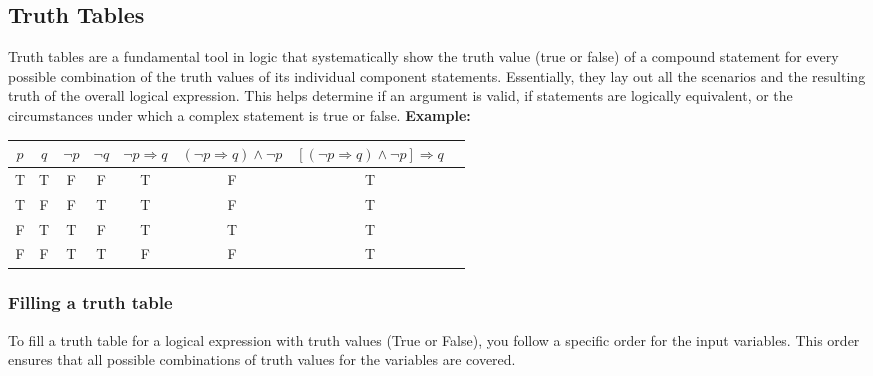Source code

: \subsection{Truth Tables}

Truth tables are a fundamental tool in logic that systematically show the truth value
(true or false) of a compound statement for every possible combination of the truth values of 
its individual component statements.
\newline
Essentially, they lay out all the scenarios and the resulting truth of the overall logical expression.
This helps determine if an argument is valid, if statements are logically equivalent, or the circumstances
under which a complex statement is true or false.
\newline
\textbf{Example:}

\begin{center}
	\begin{tabular}{|c|c|c|c|c|c|c|c|}
		\hline
		\(p\) & \(q\) & \(\neg p\) & \(\neg q\) & \(\neg p \Rightarrow q\) & \((\neg p \Rightarrow q) \land \neg p\) & \(\left[(\neg p \Rightarrow q) \land \neg p\right] \Rightarrow q\) \\
		\hline
		T   & T   & F        & F        & T                      & F                                     & T                                                                \\
		T   & F   & F        & T        & T                      & F                                     & T                                                                \\
		F   & T   & T        & F        & T                      & T                                     & T                                                                \\
		F   & F   & T        & T        & F                      & F                                     & T                                                                \\
		\hline
	\end{tabular}
\end{center}

\subsubsection{Filling a truth table}
To fill a truth table for a logical expression with truth values (True or False), you follow a specific order for the input variables. This order ensures that all possible combinations of truth values for the variables are covered.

⁂

WORK REQUEST.
Show the lines from the data above that contain the string "statements".

RESPONSE TO THIS EXERCISE.
its individual component statements.
This helps determine if an argument is valid, if statements are logically equivalent, or the circumstances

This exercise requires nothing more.